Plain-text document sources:
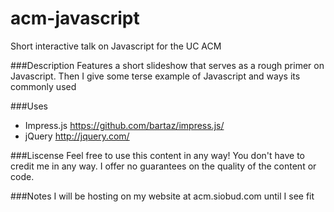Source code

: acm-javascript
==============

Short interactive talk on Javascript for the UC ACM

###Description
Features a short slideshow that serves as a rough primer
on Javascript. Then I give some terse example of Javascript
and ways its commonly used

###Uses 
* Impress.js https://github.com/bartaz/impress.js/
* jQuery http://jquery.com/

###Liscense
Feel free to use this content in any way! You don't have to credit 
me in any way. I offer no guarantees on  the quality of the content 
or code.

###Notes
I will be hosting on my website at acm.siobud.com until
I see fit
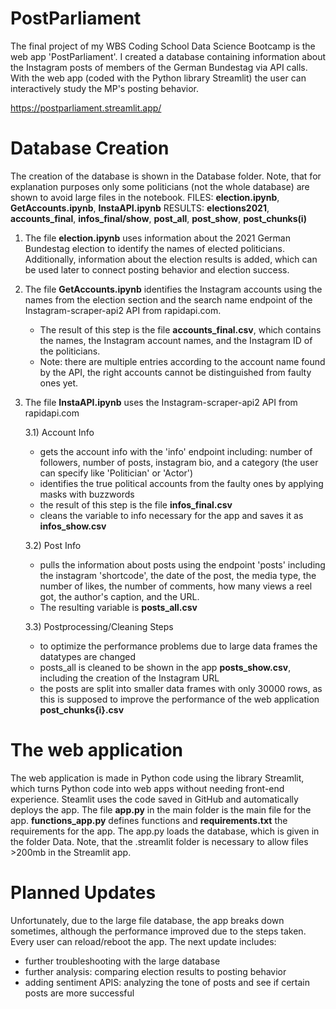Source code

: # PostParliament
The final project of my WBS Coding School Data Science Bootcamp is the web app 'PostParliament'.
I created a database containing information about the Instagram posts of members of the German 
Bundestag via API calls. With the web app (coded with the Python library Streamlit) the user 
can interactively study the MP's posting behavior.

https://postparliament.streamlit.app/

# Database Creation
The creation of the database is shown in the Database folder. Note, that for explanation purposes
only some politicians (not the whole database) are shown to avoid large files in the notebook.
FILES: **election.ipynb**, **GetAccounts.ipynb**, **InstaAPI.ipynb**
RESULTS: **elections2021**, **accounts_final**, **infos_final/show**, **post_all**, 
         **post_show**, **post_chunks(i)**

1) The file **election.ipynb** uses information about the 2021 German Bundestag election
   to identify the names of elected politicians. Additionally, information about the election
   results is added, which can be used later to connect posting behavior and election success.
2) The file **GetAccounts.ipynb** identifies the Instagram accounts using the names from the election
   section and the search name endpoint of the Instagram-scraper-api2 API from rapidapi.com.
   - The result of this step is the file **accounts_final.csv**, which contains the names,
   the Instagram account names, and the Instagram ID of the politicians.
   - Note: there are multiple entries according to the account name found by the API, the right
    accounts cannot be distinguished from faulty ones yet.
3) The file **InstaAPI.ipynb** uses the Instagram-scraper-api2 API from rapidapi.com<br>

   3.1) Account Info<br>
   
   - gets the account info with the 'info' endpoint including:
     number of followers, number of posts, instagram bio, and a category (the user can
     specify like 'Politician' or 'Actor')
   - identifies the true political accounts from the faulty ones by applying masks with buzzwords
   - the result of this step is the file **infos_final.csv**
   - cleans the variable to info necessary for the app and saves it as **infos_show.csv**<br>
   
   3.2) Post Info<br>
   
   - pulls the information about posts using the endpoint 'posts' including
     the instagram 'shortcode', the date of the post, the media type, the number of likes, the number
     of comments, how many views a reel got, the author's caption, and the URL.
   - The resulting variable is **posts_all.csv**<br>
   
   3.3) Postprocessing/Cleaning Steps<br>
   
   - to optimize the performance problems due to large data frames the datatypes are changed
   - posts_all is cleaned to be shown in the app **posts_show.csv**, including the creation
     of the Instagram URL
   - the posts are split into smaller data frames with only 30000 rows, as this is supposed
     to improve the performance of the web application **post_chunks{i}.csv**

# The web application
The web application is made in Python code using the library Streamlit, which turns Python code into 
web apps without needing front-end experience. Steamlit uses the code saved in GitHub and 
automatically deploys the app. The file **app.py** in the main folder is the main file for the app.
**functions_app.py** defines functions and  **requirements.txt** the requirements for the app. The app.py
loads the database, which is given in the folder Data. Note, that the .streamlit folder is 
necessary to allow files >200mb in the Streamlit app. 

# Planned Updates
Unfortunately, due to the large file database, the app breaks down sometimes, although the performance
improved due to the steps taken. Every user can reload/reboot the app. The next update includes:
- further troubleshooting with the large database
- further analysis: comparing election results to posting behavior
- adding sentiment APIS: analyzing the tone of posts and see if certain posts are more successful
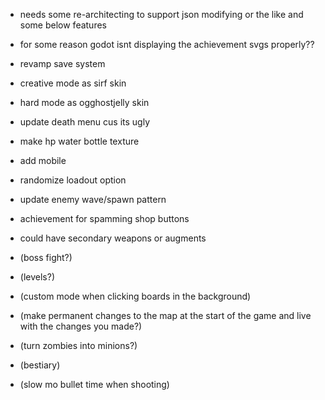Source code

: - needs some re-architecting to support json modifying or the like and some below features
- for some reason godot isnt displaying the achievement svgs properly??
- revamp save system

- creative mode as sirf skin
- hard mode as ogghostjelly skin

- update death menu cus its ugly
- make hp water bottle texture
- add mobile
- randomize loadout option
- update enemy wave/spawn pattern
- achievement for spamming shop buttons

- could have secondary weapons or augments

- (boss fight?)
- (levels?)
- (custom mode when clicking boards in the background)
- (make permanent changes to the map at the start of the game and live with the changes you made?)
- (turn zombies into minions?)
- (bestiary)
- (slow mo bullet time when shooting)
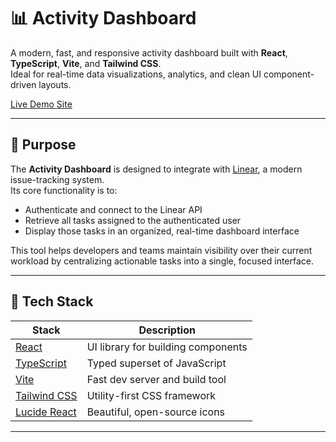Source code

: # 📊 Activity Dashboard

A modern, fast, and responsive activity dashboard built with **React**, **TypeScript**, **Vite**, and **Tailwind CSS**.  
Ideal for real-time data visualizations, analytics, and clean UI component-driven layouts.


[Live Demo Site](harmonious-dragon-09a47b.netlify.app)


---

## 🎯 Purpose

The **Activity Dashboard** is designed to integrate with [Linear](https://linear.app), a modern issue-tracking system.  
Its core functionality is to:

- Authenticate and connect to the Linear API
- Retrieve all tasks assigned to the authenticated user
- Display those tasks in an organized, real-time dashboard interface

This tool helps developers and teams maintain visibility over their current workload by centralizing actionable tasks into a single, focused interface.

---

## 🚀 Tech Stack

| Stack | Description |
|-------|-------------|
| [React](https://reactjs.org/) | UI library for building components |
| [TypeScript](https://www.typescriptlang.org/) | Typed superset of JavaScript |
| [Vite](https://vitejs.dev/) | Fast dev server and build tool |
| [Tailwind CSS](https://tailwindcss.com/) | Utility-first CSS framework |
| [Lucide React](https://lucide.dev/) | Beautiful, open-source icons |

---
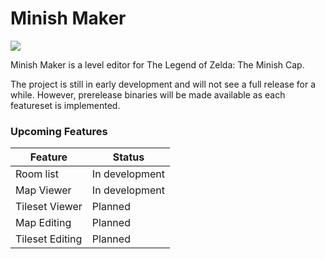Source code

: # Minish Maker

[![](https://discordapp.com/api/guilds/342341497024151553/embed.png?style=shield)](https://discord.gg/ndFuWbV)

Minish Maker is a level editor for The Legend of Zelda: The Minish Cap.

The project is still in early development and will not see a full release for a while.
However, prerelease binaries will be made available as each featureset is implemented.

### Upcoming Features
Feature | Status
------- | ------
Room list | In development
Map Viewer | In development
Tileset Viewer | Planned
Map Editing | Planned
Tileset Editing | Planned
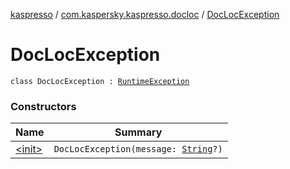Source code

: [kaspresso](../../index.md) / [com.kaspersky.kaspresso.docloc](../index.md) / [DocLocException](./index.md)

# DocLocException

`class DocLocException : `[`RuntimeException`](https://kotlinlang.org/api/latest/jvm/stdlib/kotlin/-runtime-exception/index.html)

### Constructors

| Name | Summary |
|---|---|
| [&lt;init&gt;](-init-.md) | `DocLocException(message: `[`String`](https://kotlinlang.org/api/latest/jvm/stdlib/kotlin/-string/index.html)`?)` |
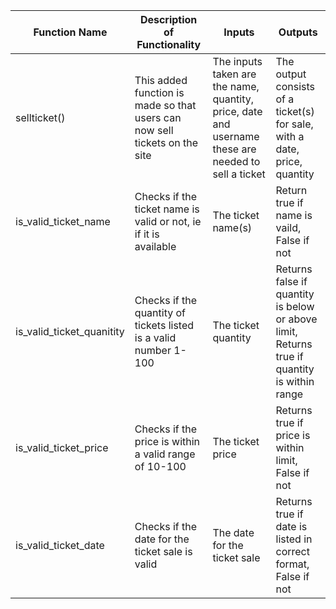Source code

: | Function Name             | Description of Functionality                                               | Inputs                                                                                               | Outputs                                                                                     |
|---------------------------|----------------------------------------------------------------------------|------------------------------------------------------------------------------------------------------|---------------------------------------------------------------------------------------------|
| sellticket()              | This added function is made so that users can now sell tickets on the site | The inputs taken are the name, quantity, price, date and username these are needed to sell a ticket  | The output consists of a ticket(s) for sale, with a date, price, quantity                   |
| is_valid_ticket_name      | Checks if the ticket name is valid or not, ie if it is available           | The ticket name(s)                                                                                   | Return true if name is vaild, False if not                                                  |
| is_valid_ticket_quanitity | Checks if the quantity of tickets listed is a valid number 1-100           | The ticket quantity                                                                                  | Returns false if quantity is below or above limit, Returns true if quantity is within range |
| is_valid_ticket_price     | Checks if the price is within a valid range of 10-100                      | The ticket price                                                                                     | Returns true if price is within limit, False if not                                         |
| is_valid_ticket_date      | Checks if the date for the ticket sale is valid                            | The date for the ticket sale                                                                         | Returns true if date is listed in correct format, False if not                              |
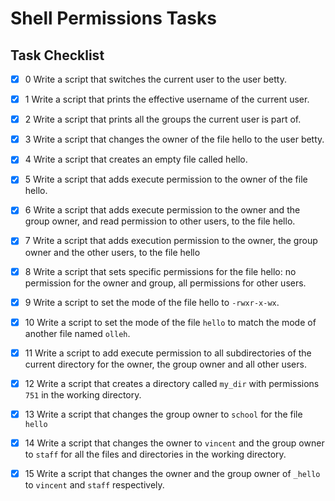 # Shell Permissions Tasks

## Task Checklist

- [x] 0 Write a script that switches the current user to the user betty.
- [x] 1 Write a script that prints the effective username of the current user.
- [x] 2 Write a script that prints all the groups the current user is part of.
- [x] 3 Write a script that changes the owner of the file hello to the user betty.
- [x] 4 Write a script that creates an empty file called hello.
- [x] 5 Write a script that adds execute permission to the owner of the file hello.
- [x] 6 Write a script that adds execute permission to the owner and the group owner, and read permission to other users, to the file hello.
- [x] 7 Write a script that adds execution permission to the owner, the group owner and the other users, to the file hello
- [x] 8 Write a script that sets specific permissions for the file hello: no permission for the owner and group, all permissions for other users.
- [x] 9 Write a script to set the mode of the file hello to `-rwxr-x-wx`.
- [x] 10 Write a script to set the mode of the file `hello` to match the mode of another file named `olleh`.
- [x] 11 Write a script to add execute permission to all subdirectories of the current directory for the owner, the group owner and all other users.
- [x] 12 Write a script that creates a directory called `my_dir` with permissions `751` in the working directory.
- [x] 13 Write a script that changes the group owner to `school` for the file `hello`
- [x] 14 Write a script that changes the owner to `vincent` and the group owner to `staff` for all the files and directories in the working directory.
- [x] 15 Write a script that changes the owner and the group owner of `_hello` to `vincent` and `staff` respectively.

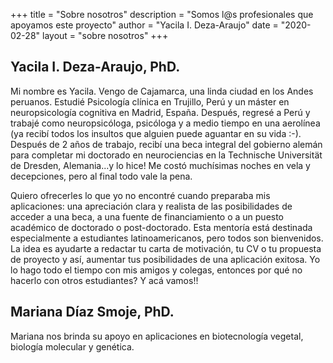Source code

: +++
title = "Sobre nosotros"
description = "Somos l@s profesionales que apoyamos  este proyecto"
author = "Yacila I. Deza-Araujo"
date = "2020-02-28"
layout = "sobre nosotros"
+++

## Yacila I. Deza-Araujo,  PhD.

Mi nombre es Yacila. Vengo de Cajamarca, una linda ciudad en los Andes peruanos. Estudi&eacute; Psicolog&iacute;a cl&iacute;nica en Trujillo, Per&uacute; y un m&aacute;ster en neuropsicolog&iacute;a cognitiva en Madrid, Espa&ntilde;a. Despu&eacute;s, regres&eacute; a Per&uacute; y trabaj&eacute; como neuropsic&oacute;loga, psic&oacute;loga y a medio tiempo en una aerol&iacute;nea (ya recib&iacute; todos los insultos que alguien puede aguantar en su vida :-).  Despu&eacute;s de 2 a&ntilde;os de trabajo, recib&iacute; una beca integral del gobierno alem&aacute;n para completar mi doctorado en neurociencias en la Technische Universit&auml;t de Dresden,  Alemania...y lo hice! Me cost&oacute; much&iacute;simas noches en vela y decepciones, pero al final todo vale la pena.

Quiero ofrecerles lo que yo no encontr&eacute; cuando preparaba mis aplicaciones: una apreciaci&oacute;n clara y realista de las posibilidades de acceder a una beca, a una fuente de financiamiento o a un puesto acad&eacute;mico de doctorado  o post-doctorado. Esta mentor&iacute;a est&aacute; destinada especialmente a estudiantes latinoamericanos, pero todos son bienvenidos. La idea es ayudarte a redactar tu carta de motivaci&oacute;n, tu CV o tu propuesta de proyecto y as&iacute;, aumentar tus posibilidades de una aplicaci&oacute;n exitosa. Yo lo hago todo el tiempo con mis amigos y colegas, entonces por qu&eacute; no hacerlo con otros estudiantes?
Y ac&aacute; vamos!!



## Mariana D&iacute;az Smoje, PhD.

Mariana nos brinda su apoyo en aplicaciones en biotecnolog&iacute;a vegetal, biolog&iacute;a molecular y gen&eacute;tica.

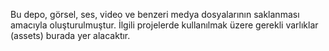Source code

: Bu depo, görsel, ses, video ve benzeri medya dosyalarının saklanması amacıyla oluşturulmuştur.
İlgili projelerde kullanılmak üzere gerekli varlıklar (assets) burada yer alacaktır.
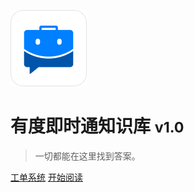 ![logo](./img/youdu_logo.png)

# 有度即时通知识库 <small>v1.0</small>

> 一切都能在这里找到答案。

[工单系统](https://kf.youdu.im)
[开始阅读](./README.md)
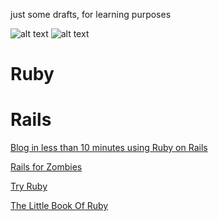 just some drafts, for learning purposes

![alt text](http://bks4.books.google.co.uk/books?id=dyozLQAACAAJ&printsec=frontcover&img=1&zoom=1 "Title")
![alt text](http://bks4.books.google.co.uk/books?id=dyozLQAACAAJ&printsec=frontcover&img=1&zoom=1 "Title")

Ruby
====
Rails
=====

[Blog in less than 10 minutes using Ruby on Rails](http://www.youtube.com/watch?feature=player_embedded&v=JaL9ul17kx0)

[Rails for Zombies](http://railsforzombies.org/)

[Try Ruby](http://tryruby.org)

[The Little Book Of Ruby](http://www.sapphiresteel.com/The-Little-Book-Of-Ruby)
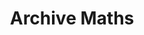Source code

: ---
layout: content
title: Archive Maths
subject: Maths
level: Archive
permalink: /maths/archive
hero: Archive Maths Resources
subtext: Materials for the study of all SQA Maths courses.
tables:
  - title: SQA Past Papers - Int 1
    id: sqapastpapersint1
    cols:
      - heading: Year
      - heading: Past Paper
      - heading: SQA Marking Scheme
---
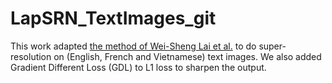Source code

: # LapSRN_TextImages_git

This work adapted [the method of 
Wei-Sheng Lai et al.](https://github.com/phoenix104104/LapSRN) to do super-resolution on (English, French and Vietnamese) text images. 
We also added Gradient Different Loss (GDL) to L1 loss to sharpen the output.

▸ **TASK GOAL**
Say how many lines of the data include the word "Minish". Respond with the number alone.

▸ **SOLVED EXERCISE**
2